■ **Items from a dataset**:
+---+
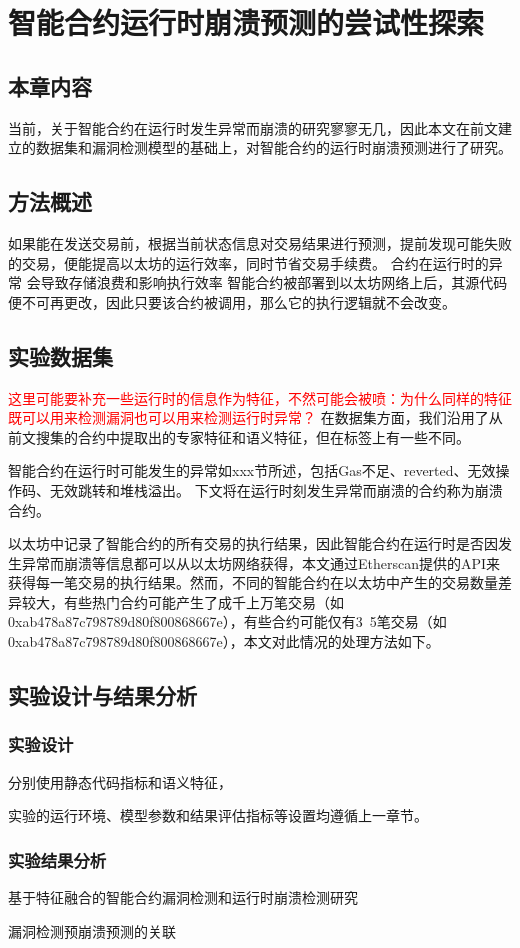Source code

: \chapter{智能合约运行时崩溃预测的尝试性探索}
\section{本章内容}
当前，关于智能合约在运行时发生异常而崩溃的研究寥寥无几，因此本文在前文建立的数据集和漏洞检测模型的基础上，对智能合约的运行时崩溃预测进行了研究。
\section{方法概述}
如果能在发送交易前，根据当前状态信息对交易结果进行预测，提前发现可能失败的交易，便能提高以太坊的运行效率，同时节省交易手续费。
合约在运行时的异常
会导致存储浪费和影响执行效率
智能合约被部署到以太坊网络上后，其源代码便不可再更改，因此只要该合约被调用，那么它的执行逻辑就不会改变。
\section{实验数据集}
\textcolor{red}{这里可能要补充一些运行时的信息作为特征，不然可能会被喷：为什么同样的特征既可以用来检测漏洞也可以用来检测运行时异常？}
在数据集方面，我们沿用了从前文搜集的合约中提取出的专家特征和语义特征，但在标签上有一些不同。

智能合约在运行时可能发生的异常如xxx节所述，包括Gas不足、reverted、无效操作码、无效跳转和堆栈溢出。
下文将在运行时刻发生异常而崩溃的合约称为崩溃合约。

以太坊中记录了智能合约的所有交易的执行结果，因此智能合约在运行时是否因发生异常而崩溃等信息都可以从以太坊网络获得，本文通过Etherscan提供的API来获得每一笔交易的执行结果。然而，不同的智能合约在以太坊中产生的交易数量差异较大，有些热门合约可能产生了成千上万笔交易（如0xab478a87c798789d80f800868667e），有些合约可能仅有3~5笔交易（如0xab478a87c798789d80f800868667e），本文对此情况的处理方法如下。
\section{实验设计与结果分析}

\subsection{实验设计}
分别使用静态代码指标和语义特征，

实验的运行环境、模型参数和结果评估指标等设置均遵循上一章节。
\subsection{实验结果分析}
基于特征融合的智能合约漏洞检测和运行时崩溃检测研究

漏洞检测预崩溃预测的关联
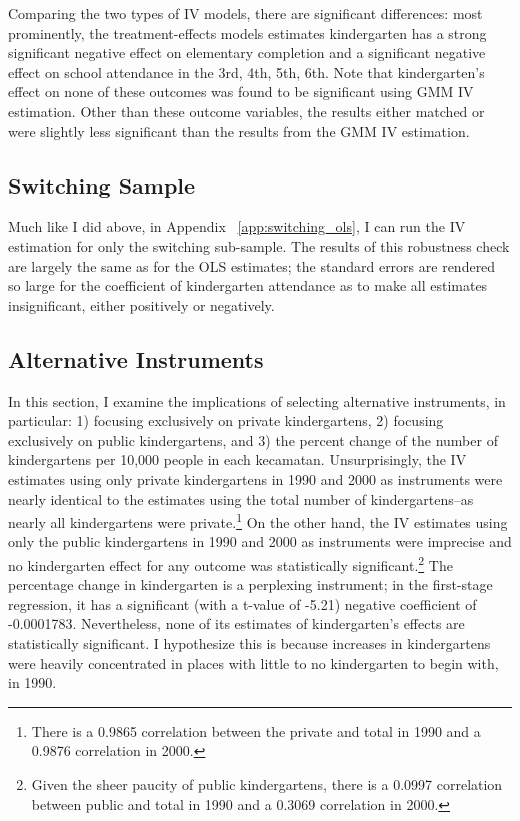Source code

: Comparing the two types of IV models, there are significant differences: most prominently, the treatment-effects models estimates kindergarten has a strong significant negative effect on elementary completion and a significant negative effect on school attendance in the 3rd, 4th, 5th, 6th. Note that kindergarten's effect on none of these outcomes was found to be significant using GMM IV estimation. Other than these outcome variables, the results either matched or were slightly less significant than the results from the GMM IV estimation.

	\subsection{Switching Sample}
Much like I did above, in Appendix ~\ref{app:switching_ols}, I can run the IV estimation for only the switching sub-sample. The results of this robustness check are largely the same as for the OLS estimates; the standard errors are rendered so large for the coefficient of kindergarten attendance as to make all estimates insignificant, either positively or negatively.

	\subsection{Alternative Instruments}
In this section, I examine the implications of selecting alternative instruments, in particular: 1) focusing exclusively on private kindergartens, 2) focusing exclusively on public kindergartens, and 3) the percent change of the number of kindergartens per 10,000 people in each kecamatan. Unsurprisingly, the IV estimates using only private kindergartens in 1990 and 2000 as instruments were nearly identical to the estimates using the total number of kindergartens--as nearly all kindergartens were private.\footnote{There is a 0.9865 correlation between the private and total in 1990 and a 0.9876 correlation in 2000.} On the other hand, the IV estimates using only the public kindergartens in 1990 and 2000 as instruments were imprecise and no kindergarten effect for any outcome was statistically significant.\footnote{Given the sheer paucity of public kindergartens, there is a 0.0997 correlation between public and total in 1990 and a 0.3069 correlation in 2000.} The percentage change in kindergarten is a perplexing instrument; in the first-stage regression, it has a significant (with a t-value of -5.21) negative coefficient of -0.0001783. Nevertheless, none of its estimates of kindergarten's effects are statistically significant. I hypothesize this is because increases in kindergartens were heavily concentrated in places with little to no kindergarten to begin with, in 1990. 

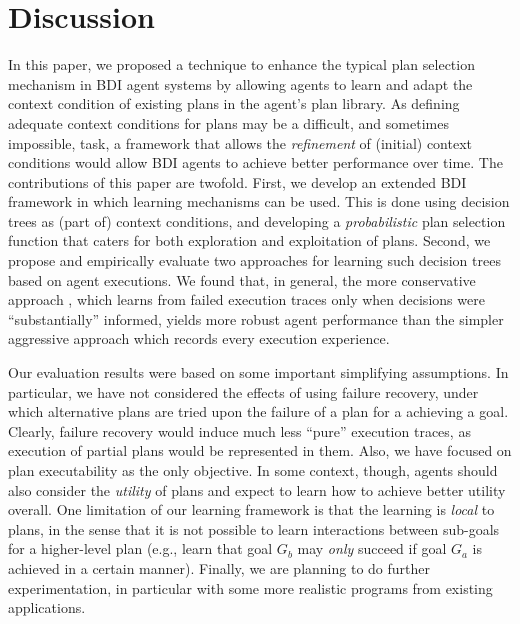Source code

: \section{Discussion}\label{sec:discussion}

In this paper, we proposed a technique to enhance the typical plan selection mechanism
in BDI agent systems by allowing agents to learn and adapt the context condition of existing plans
in the agent's plan library.
%
As defining adequate context conditions for plans may be a difficult, and
sometimes 
impossible, task, a framework that allows the \emph{refinement} of (initial) context
conditions would allow BDI agents to achieve better performance over time.
%
The contributions of this paper are twofold. First, we develop an extended BDI framework in which
learning mechanisms can be used. This is done using decision trees as (part of) context
conditions, and developing a \textit{probabilistic} plan selection function that caters for both
exploration and exploitation of plans. Second, we propose and empirically evaluate two approaches
for learning such decision trees based on agent executions. We found that, in general, the more
conservative approach \BUL, which learns from failed execution traces only when decisions were
``substantially'' informed, yields more robust agent performance than the simpler aggressive
approach \CL which records every execution experience.


Our evaluation results were based on some important simplifying assumptions. In particular,
we have not considered the effects of using failure recovery, under which alternative plans are
tried upon the failure of a plan for a achieving a goal. Clearly, failure recovery would induce much
less ``pure'' execution traces, as execution of partial plans would be represented in them. Also,
we have focused on plan executability as the only objective. In some context, though, agents 
should also consider the \textit{utility} of plans and expect to learn how to achieve better utility
overall.
%
One limitation of our learning framework is that the learning is \emph{local} to plans, in the
sense that it is not possible to learn interactions between sub-goals for a higher-level plan (e.g.,
learn that goal $G_b$ may \textit{only} succeed if goal $G_a$ is achieved in a certain manner).
%
Finally, we are planning to do further experimentation, in particular with some more realistic
programs from existing applications. 


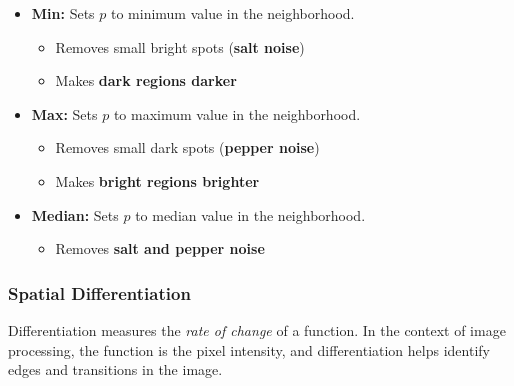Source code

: \begin{itemize}
  \item \textbf{Min:} Sets $p$ to minimum value in the neighborhood.
    \begin{itemize}
        \vspace{-0.2cm}
      \item Removes small bright spots (\textbf{salt noise})
      \item Makes \textbf{dark regions darker}
    \end{itemize}
  \item \textbf{Max:} Sets $p$ to maximum value in the neighborhood.
    \begin{itemize}
        \vspace{-0.2cm}
      \item Removes small dark spots (\textbf{pepper noise})
      \item Makes \textbf{bright regions brighter}
    \end{itemize}
  \item \textbf{Median:} Sets $p$ to median value in the neighborhood.
    \begin{itemize}
        \vspace{-0.2cm}
      \item Removes \textbf{salt and pepper noise}
    \end{itemize}
\end{itemize}

\subsubsection*{Spatial Differentiation}

Differentiation measures the \textit{rate of change} of a function.
In the context of image processing, the function is the pixel
intensity, and differentiation helps identify edges and transitions
in the image.

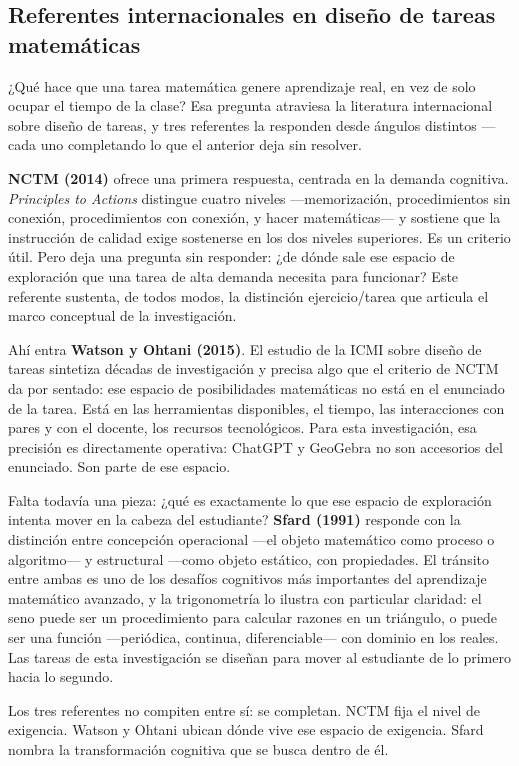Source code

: \subsection{Referentes internacionales en diseño de tareas matemáticas}

¿Qué hace que una tarea matemática genere aprendizaje real, en vez de solo ocupar el tiempo de la clase? Esa pregunta atraviesa la literatura internacional sobre diseño de tareas, y tres referentes la responden desde ángulos distintos —cada uno completando lo que el anterior deja sin resolver.

\textbf{NCTM (2014)} ofrece una primera respuesta, centrada en la demanda cognitiva. \emph{Principles to Actions} \parencite{nctmPrinciplesActions2014} distingue cuatro niveles —memorización, procedimientos sin conexión, procedimientos con conexión, y hacer matemáticas— y sostiene que la instrucción de calidad exige sostenerse en los dos niveles superiores. Es un criterio útil. Pero deja una pregunta sin responder: ¿de dónde sale ese espacio de exploración que una tarea de alta demanda necesita para funcionar? Este referente sustenta, de todos modos, la distinción ejercicio/tarea que articula el marco conceptual de la investigación.

Ahí entra \textbf{Watson y Ohtani (2015)}. El estudio de la ICMI sobre diseño de tareas \parencite{watsonTaskDesignMathematics2015} sintetiza décadas de investigación y precisa algo que el criterio de NCTM da por sentado: ese espacio de posibilidades matemáticas no está en el enunciado de la tarea. Está en las herramientas disponibles, el tiempo, las interacciones con pares y con el docente, los recursos tecnológicos. Para esta investigación, esa precisión es directamente operativa: ChatGPT y GeoGebra no son accesorios del enunciado. Son parte de ese espacio.

Falta todavía una pieza: ¿qué es exactamente lo que ese espacio de exploración intenta mover en la cabeza del estudiante? \textbf{Sfard (1991)} \parencite{sfardDualNatureMathematical1991} responde con la distinción entre concepción operacional —el objeto matemático como proceso o algoritmo— y estructural —como objeto estático, con propiedades. El tránsito entre ambas es uno de los desafíos cognitivos más importantes del aprendizaje matemático avanzado, y la trigonometría lo ilustra con particular claridad: el seno puede ser un procedimiento para calcular razones en un triángulo, o puede ser una función —periódica, continua, diferenciable— con dominio en los reales. Las tareas de esta investigación se diseñan para mover al estudiante de lo primero hacia lo segundo.

Los tres referentes no compiten entre sí: se completan. NCTM fija el nivel de exigencia. Watson y Ohtani ubican dónde vive ese espacio de exigencia. Sfard nombra la transformación cognitiva que se busca dentro de él.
+---+
■ **Directions**: Above are the records; repeat exactly the lines from the one holding "会导致存储浪费和影响执行效率" down to the one holding "下文将在运行时刻发生异常而崩溃的合约称为崩溃合约。", end lines included.

■ **Reply**:
会导致存储浪费和影响执行效率
智能合约被部署到以太坊网络上后，其源代码便不可再更改，因此只要该合约被调用，那么它的执行逻辑就不会改变。
\section{实验数据集}
\textcolor{red}{这里可能要补充一些运行时的信息作为特征，不然可能会被喷：为什么同样的特征既可以用来检测漏洞也可以用来检测运行时异常？}
在数据集方面，我们沿用了从前文搜集的合约中提取出的专家特征和语义特征，但在标签上有一些不同。

智能合约在运行时可能发生的异常如xxx节所述，包括Gas不足、reverted、无效操作码、无效跳转和堆栈溢出。
下文将在运行时刻发生异常而崩溃的合约称为崩溃合约。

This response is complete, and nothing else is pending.